_MATERIAL SUPPLIED_.
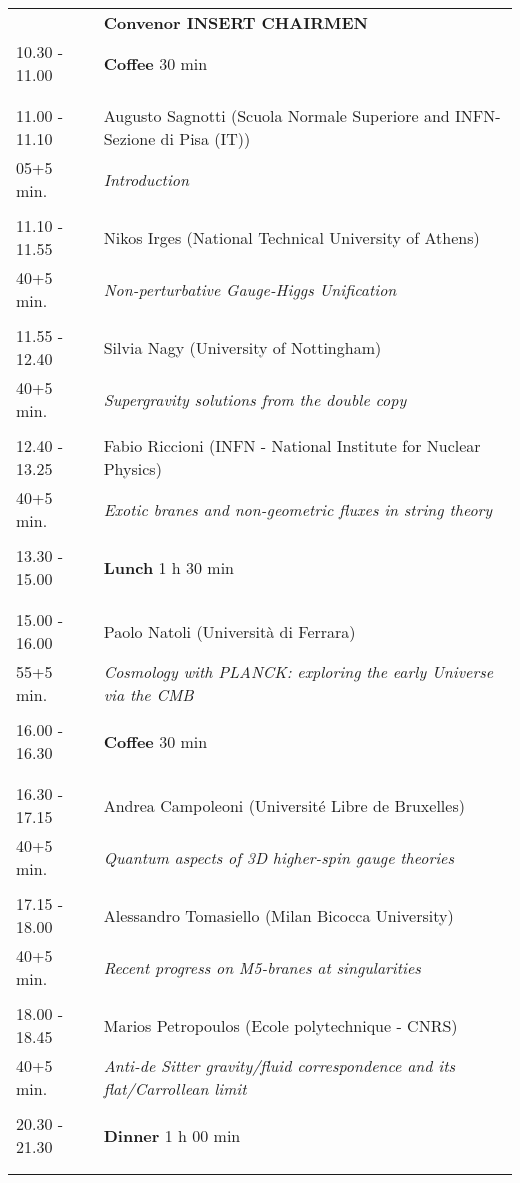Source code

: \begin{longtable}{p{3cm}p{13cm}}
&\hfill {\bf Convenor INSERT CHAIRMEN }\\ 
10.30 - 11.00 & {\bf Coffee} \hfill 30 min \\ 
 & \\ 
 & \\ 
11.00 - 11.10 & Augusto Sagnotti (Scuola Normale Superiore and INFN-Sezione di Pisa (IT))\\ 
05+5 min. & {\it Introduction}\\ 
 & \\ 
11.10 - 11.55 & Nikos Irges (National Technical University of Athens)\\ 
40+5 min. & {\it Non-perturbative Gauge-Higgs Unification}\\ 
 & \\ 
11.55 - 12.40 & Silvia Nagy (University of Nottingham)\\ 
40+5 min. & {\it Supergravity solutions from the double copy}\\ 
 & \\ 
12.40 - 13.25 & Fabio Riccioni (INFN - National Institute for Nuclear Physics)\\ 
40+5 min. & {\it Exotic branes and non-geometric fluxes in string theory}\\ 
 & \\ 
13.30 - 15.00 & {\bf Lunch} \hfill 1 h 30 min \\ 
 & \\ 
 & \\ 
15.00 - 16.00 & Paolo Natoli (Università di Ferrara)\\ 
55+5 min. & {\it Cosmology with PLANCK: exploring the early Universe via the CMB}\\ 
 & \\ 
16.00 - 16.30 & {\bf Coffee} \hfill 30 min \\ 
 & \\ 
 & \\ 
16.30 - 17.15 & Andrea Campoleoni (Université Libre de Bruxelles)\\ 
40+5 min. & {\it Quantum aspects of 3D higher-spin gauge theories}\\ 
 & \\ 
17.15 - 18.00 & Alessandro Tomasiello (Milan Bicocca University)\\ 
40+5 min. & {\it Recent progress on M5-branes at singularities}\\ 
 & \\ 
18.00 - 18.45 & Marios Petropoulos (Ecole polytechnique - CNRS)\\ 
40+5 min. & {\it Anti-de Sitter gravity/fluid correspondence and its flat/Carrollean limit}\\ 
 & \\ 
20.30 - 21.30 & {\bf Dinner} \hfill 1 h 00 min \\ 
 & \\ 
 & \\ 
\end{longtable}


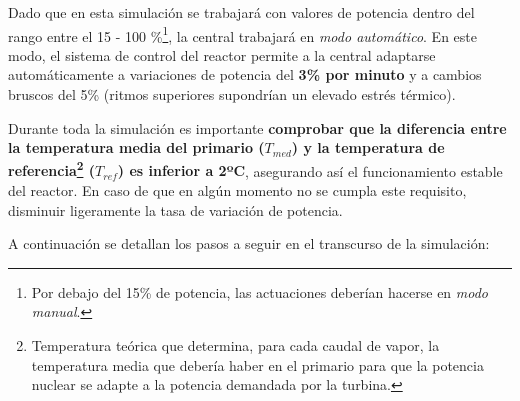 Dado que en esta simulación se trabajará con valores de potencia dentro del rango entre el 15 - 100 \%\footnote{Por debajo del 15\% de potencia, las actuaciones deberían hacerse en \textit{modo manual}.}, la central trabajará en \textit{modo automático}. En este modo, el sistema de control del reactor permite a la central adaptarse automáticamente a variaciones de potencia del \textbf{3\% por minuto} y a cambios bruscos del 5\% (ritmos superiores supondrían un elevado estrés térmico). 

Durante toda la simulación es importante \textbf{comprobar que la diferencia entre la temperatura media del primario ($T_{med}$) y la temperatura de referencia\footnote{Temperatura teórica que determina, para cada caudal de vapor, la temperatura media que debería haber en el primario para que la potencia nuclear se adapte a la potencia demandada por la turbina.} ($T_{ref}$) es inferior a 2ºC}, asegurando así el funcionamiento estable del reactor. En caso de que en algún momento no se cumpla este requisito, disminuir ligeramente la tasa de variación de potencia.

A continuación se detallan los pasos a seguir en el transcurso de la simulación:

_WHAT YOU SHOULD DO_. If a picture appears among the records, leave it out, and otherwise reproduce exactly every line from the first line through the one with "11.55 - 12.40", both included.

_ANSWER TO THIS EXERCISE_.
Source code

: \begin{longtable}{p{3cm}p{13cm}}
&\hfill {\bf Convenor INSERT CHAIRMEN }\\ 
10.30 - 11.00 & {\bf Coffee} \hfill 30 min \\ 
 & \\ 
 & \\ 
11.00 - 11.10 & Augusto Sagnotti (Scuola Normale Superiore and INFN-Sezione di Pisa (IT))\\ 
05+5 min. & {\it Introduction}\\ 
 & \\ 
11.10 - 11.55 & Nikos Irges (National Technical University of Athens)\\ 
40+5 min. & {\it Non-perturbative Gauge-Higgs Unification}\\ 
 & \\ 
11.55 - 12.40 & Silvia Nagy (University of Nottingham)\\ 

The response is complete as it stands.